It is no secret that the last Tudor monarch detested the idea of naming an heir. She did not want whomever was next-in-line to plot in the same fashion as she did during her half-sister reign. In this, she was like her grandfather, the first Tudor monarch who imprisoned or exiled any potential claimant to his throne.
But people couldn’t stop asking: Who would succeed her?
Towards the end of the reign, Elizabeth I tried to dismiss their worries and appear unperturbed by diverting people’s attention on her public image. The people did not have need to worry about the next regime when they already had a goddess watching over them and that goddess was Bess.

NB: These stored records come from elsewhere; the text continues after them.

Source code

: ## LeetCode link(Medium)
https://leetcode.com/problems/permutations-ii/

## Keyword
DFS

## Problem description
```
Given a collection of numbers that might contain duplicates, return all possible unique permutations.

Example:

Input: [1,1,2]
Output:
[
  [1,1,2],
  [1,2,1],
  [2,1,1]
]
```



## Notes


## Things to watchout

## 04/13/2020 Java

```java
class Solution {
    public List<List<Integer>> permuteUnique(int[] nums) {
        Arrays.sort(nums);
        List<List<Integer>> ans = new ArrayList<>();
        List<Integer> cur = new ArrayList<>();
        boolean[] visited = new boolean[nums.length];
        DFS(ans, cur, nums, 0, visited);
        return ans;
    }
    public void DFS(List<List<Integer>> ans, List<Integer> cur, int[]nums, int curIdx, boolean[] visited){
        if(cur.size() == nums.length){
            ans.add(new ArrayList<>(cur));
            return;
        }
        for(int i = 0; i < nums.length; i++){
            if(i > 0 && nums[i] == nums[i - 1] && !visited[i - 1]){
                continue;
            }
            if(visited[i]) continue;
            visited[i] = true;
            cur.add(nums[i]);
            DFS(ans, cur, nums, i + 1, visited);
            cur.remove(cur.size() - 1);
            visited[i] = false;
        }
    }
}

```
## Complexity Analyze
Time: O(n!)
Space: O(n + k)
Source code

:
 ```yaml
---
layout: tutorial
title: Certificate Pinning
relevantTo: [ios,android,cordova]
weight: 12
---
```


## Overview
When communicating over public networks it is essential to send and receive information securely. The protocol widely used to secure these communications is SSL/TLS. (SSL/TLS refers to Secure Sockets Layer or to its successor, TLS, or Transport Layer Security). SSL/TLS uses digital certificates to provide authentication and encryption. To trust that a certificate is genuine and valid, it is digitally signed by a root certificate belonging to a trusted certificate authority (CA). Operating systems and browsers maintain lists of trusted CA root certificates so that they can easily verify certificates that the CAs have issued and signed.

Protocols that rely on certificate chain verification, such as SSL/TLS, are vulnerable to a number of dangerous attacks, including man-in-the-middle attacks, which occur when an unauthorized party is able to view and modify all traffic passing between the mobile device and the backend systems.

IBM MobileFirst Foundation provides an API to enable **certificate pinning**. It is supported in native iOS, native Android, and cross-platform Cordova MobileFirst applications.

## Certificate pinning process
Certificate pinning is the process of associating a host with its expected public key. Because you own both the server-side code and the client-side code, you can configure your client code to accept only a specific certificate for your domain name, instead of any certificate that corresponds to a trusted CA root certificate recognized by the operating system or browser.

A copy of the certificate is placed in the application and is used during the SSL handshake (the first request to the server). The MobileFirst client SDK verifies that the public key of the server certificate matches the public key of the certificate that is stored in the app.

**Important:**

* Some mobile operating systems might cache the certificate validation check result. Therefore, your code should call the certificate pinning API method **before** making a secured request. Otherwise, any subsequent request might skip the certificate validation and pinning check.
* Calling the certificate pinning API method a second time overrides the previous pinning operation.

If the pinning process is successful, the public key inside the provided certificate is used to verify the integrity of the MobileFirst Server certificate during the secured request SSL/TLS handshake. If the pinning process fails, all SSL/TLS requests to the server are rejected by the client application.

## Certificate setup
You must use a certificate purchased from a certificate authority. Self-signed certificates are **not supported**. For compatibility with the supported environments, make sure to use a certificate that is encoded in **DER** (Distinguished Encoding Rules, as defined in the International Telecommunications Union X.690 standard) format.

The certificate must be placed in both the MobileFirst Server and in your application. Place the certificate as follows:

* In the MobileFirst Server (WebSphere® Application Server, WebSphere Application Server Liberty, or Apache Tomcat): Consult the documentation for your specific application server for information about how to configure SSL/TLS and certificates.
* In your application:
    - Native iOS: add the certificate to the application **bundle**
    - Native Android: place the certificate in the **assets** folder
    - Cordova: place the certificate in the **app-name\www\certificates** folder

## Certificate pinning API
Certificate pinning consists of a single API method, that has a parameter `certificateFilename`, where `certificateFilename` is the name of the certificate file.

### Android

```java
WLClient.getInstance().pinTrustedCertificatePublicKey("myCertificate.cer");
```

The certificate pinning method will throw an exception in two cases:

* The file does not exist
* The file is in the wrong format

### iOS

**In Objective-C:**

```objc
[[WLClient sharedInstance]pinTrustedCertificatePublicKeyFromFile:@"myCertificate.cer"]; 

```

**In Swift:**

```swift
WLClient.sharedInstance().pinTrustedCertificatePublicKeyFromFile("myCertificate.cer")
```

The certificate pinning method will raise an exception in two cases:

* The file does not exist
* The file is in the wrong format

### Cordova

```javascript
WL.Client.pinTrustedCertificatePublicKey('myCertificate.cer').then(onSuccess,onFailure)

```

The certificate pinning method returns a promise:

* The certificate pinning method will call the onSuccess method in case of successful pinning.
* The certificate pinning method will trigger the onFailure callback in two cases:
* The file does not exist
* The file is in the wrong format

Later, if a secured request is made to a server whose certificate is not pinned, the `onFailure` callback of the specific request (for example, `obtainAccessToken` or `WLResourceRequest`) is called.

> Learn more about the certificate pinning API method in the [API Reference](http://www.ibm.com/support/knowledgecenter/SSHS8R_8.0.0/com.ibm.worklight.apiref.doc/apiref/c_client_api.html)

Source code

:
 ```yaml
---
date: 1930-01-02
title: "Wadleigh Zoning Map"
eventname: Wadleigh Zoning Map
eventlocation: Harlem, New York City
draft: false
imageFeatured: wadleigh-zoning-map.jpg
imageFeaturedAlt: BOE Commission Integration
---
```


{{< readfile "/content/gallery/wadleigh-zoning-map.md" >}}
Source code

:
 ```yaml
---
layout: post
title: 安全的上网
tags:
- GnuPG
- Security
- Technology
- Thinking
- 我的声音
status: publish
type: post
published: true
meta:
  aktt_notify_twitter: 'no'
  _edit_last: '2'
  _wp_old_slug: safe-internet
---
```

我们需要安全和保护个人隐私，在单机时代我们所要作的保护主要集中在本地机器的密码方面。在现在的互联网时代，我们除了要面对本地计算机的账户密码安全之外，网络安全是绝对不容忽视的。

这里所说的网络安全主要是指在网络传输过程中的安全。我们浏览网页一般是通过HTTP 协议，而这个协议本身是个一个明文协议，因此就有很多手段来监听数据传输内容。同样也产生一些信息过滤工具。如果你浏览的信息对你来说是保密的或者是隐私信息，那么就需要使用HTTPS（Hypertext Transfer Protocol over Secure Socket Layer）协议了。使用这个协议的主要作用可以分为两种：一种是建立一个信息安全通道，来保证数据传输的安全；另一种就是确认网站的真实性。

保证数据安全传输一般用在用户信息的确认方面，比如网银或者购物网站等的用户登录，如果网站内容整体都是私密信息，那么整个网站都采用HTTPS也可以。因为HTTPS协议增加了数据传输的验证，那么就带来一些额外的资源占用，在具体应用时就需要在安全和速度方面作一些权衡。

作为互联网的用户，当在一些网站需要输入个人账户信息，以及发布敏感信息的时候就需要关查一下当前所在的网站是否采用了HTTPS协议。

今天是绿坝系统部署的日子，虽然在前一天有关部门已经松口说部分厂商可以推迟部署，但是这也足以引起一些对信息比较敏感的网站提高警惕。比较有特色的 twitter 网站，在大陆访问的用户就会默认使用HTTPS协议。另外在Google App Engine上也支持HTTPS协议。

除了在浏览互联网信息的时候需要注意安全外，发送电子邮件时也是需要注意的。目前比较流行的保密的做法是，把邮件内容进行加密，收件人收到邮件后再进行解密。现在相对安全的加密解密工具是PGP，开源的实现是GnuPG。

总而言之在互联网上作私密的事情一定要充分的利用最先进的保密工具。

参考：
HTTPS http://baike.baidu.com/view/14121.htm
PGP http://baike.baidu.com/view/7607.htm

This is when we see a drastic change in Elizabeth I’s image. Not that she was not a fashion icon before. Monarchs were the ones who dictated their country’s fashions after all, but Elizabeth I went above and beyond by changing people’s perception of her through more flamboyant fashions and elaborate paintings.
Elizabeth’s mother did this with Henry VIII, when he was still courting her. Anne inscribed her name beneath a page of her illuminated prayer book, where the angel Gabriel informs Mary that she will be mother of the future savior. The meaning behind her name and her promise to Henry beneath this image was clear: Marry me and I will give you a male heir to save your country from chaos. While Anne didn’t give Henry the male heir she had promised, Elizabeth saw her birth as a fulfillment of that promise. On her coronation, she had holy images of the biblical heroines, saints and the Virgin Mary, mother of Christ to remind the people that she was their savior and like the old Testament Deborah, she would be a defender of the faith.
As she got older however, it became harder for her to hide her deteriorating health. Even the commons were beginning to sense that the sun was setting and soon a new dynasty would come to reign over them.
In her biography on the Tudor Dynasty, Leanda de Lisle says the following:
“Elizabeth feared the bond with her people was breaking. In June 1602 she was overheard complaining desperately to Robert Cecil about ‘the poverty of the state, the continuance of charge, the discontentment of all sorts of people’. She admitted to the French ambassador that she was weary of life, and wept over Essex’ death. He had been all she had left of the man she had loved as a young queen, yet he had betrayed her, and now he was being idolized, even despite the threat he had posed to her life. The last pageants held in Elizabeth’s honour that year venerated her as the ‘queen of love and beauty’, timeliness and unchanging; but as Elizabeth’s depression deepened, whispers about the succession became urgent once more.”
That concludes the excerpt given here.